A December 19 report by Katrina Sichlau, News Corp Australia Network, found that renewable energy employed 10 million people worldwide.

(Aside – that makes the Queensland Premier’s contested claim that the proposed Adani coal mine would employ 10,000 people look rather sad).

The same article said France and Britain had launched a Clean Air Plan which will make sense to people who have visited either country this year or last. In a year when Queensland’s land-clearing reached Brazil-like proportions, Pakistan planted one billion trees.

If I may add to this optimistic list, New Zealand elected a woman in her 30s as Prime Minister (Jacinda Ardern), largely at the whim of (Queen)-maker Winston Peters, a veteran politician who saw sense in forming an alliance with the savvy young Labour leader.

Probably the less we say about Donald Trump the better, as he seems to thrive on publicity, be it good or bad. Trump continues to use Twitter like a flame-thrower, this year setting diplomatic fires in North Korea, Israel, and Germany and within the US itself.

Trump reportedly plans to go ahead with a visit to the UK in 2018, despite the recent twitter row with UK PM Theresa May. If you’ll recall, Trump retweeted videos posted by radical right group Britain First, inaccurately blaming Muslims in the UK for terrorist attacks.

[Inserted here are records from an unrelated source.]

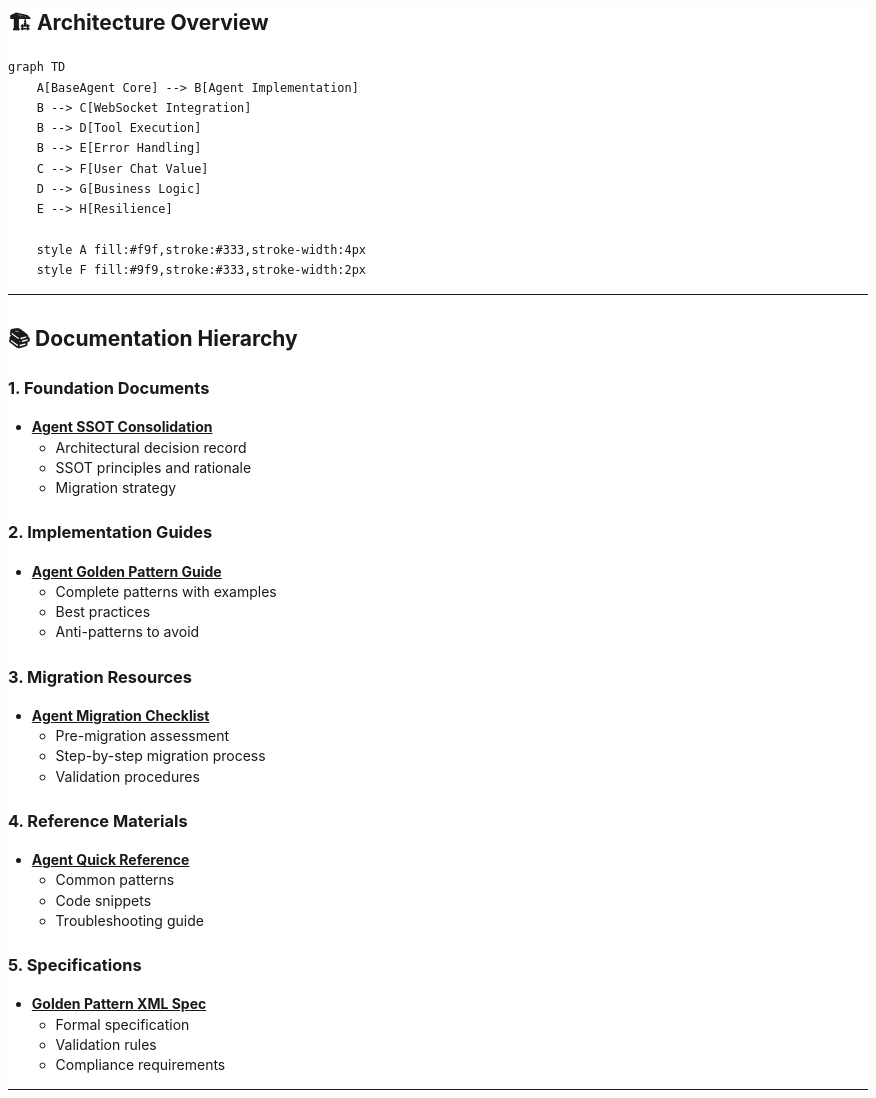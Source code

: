 
## 🏗️ Architecture Overview

```mermaid
graph TD
    A[BaseAgent Core] --> B[Agent Implementation]
    B --> C[WebSocket Integration]
    B --> D[Tool Execution]
    B --> E[Error Handling]
    C --> F[User Chat Value]
    D --> G[Business Logic]
    E --> H[Resilience]
    
    style A fill:#f9f,stroke:#333,stroke-width:4px
    style F fill:#9f9,stroke:#333,stroke-width:2px
```

---

## 📚 Documentation Hierarchy

### 1. **Foundation Documents**
- **[Agent SSOT Consolidation](adr/agent_ssot_consolidation.md)**
  - Architectural decision record
  - SSOT principles and rationale
  - Migration strategy

### 2. **Implementation Guides**
- **[Agent Golden Pattern Guide](agent_golden_pattern_guide.md)**
  - Complete patterns with examples
  - Best practices
  - Anti-patterns to avoid
  
### 3. **Migration Resources**
- **[Agent Migration Checklist](agent_migration_checklist.md)**
  - Pre-migration assessment
  - Step-by-step migration process
  - Validation procedures
  
### 4. **Reference Materials**
- **[Agent Quick Reference](agent_quick_reference.md)**
  - Common patterns
  - Code snippets
  - Troubleshooting guide

### 5. **Specifications**
- **[Golden Pattern XML Spec](../SPEC/agent_golden_pattern.xml)**
  - Formal specification
  - Validation rules
  - Compliance requirements

---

There has been much misreporting about Trump’s ‘working’ visit to the UK. The White House at one point thanked the Queen for her “gracious invitation” to meet with President Trump at Buckingham Palace. The Guardian Weekly reported on December 15 that a formal state visit was not envisaged. “The Queen is likely to be preoccupied with preparations for a Commonwealth summit.”

As myth-buster Snopes points out, there is a long standing tradition that the Queen does not intervene in political disputes.

We wish you all an ‘annus mirabilis’ in 2018.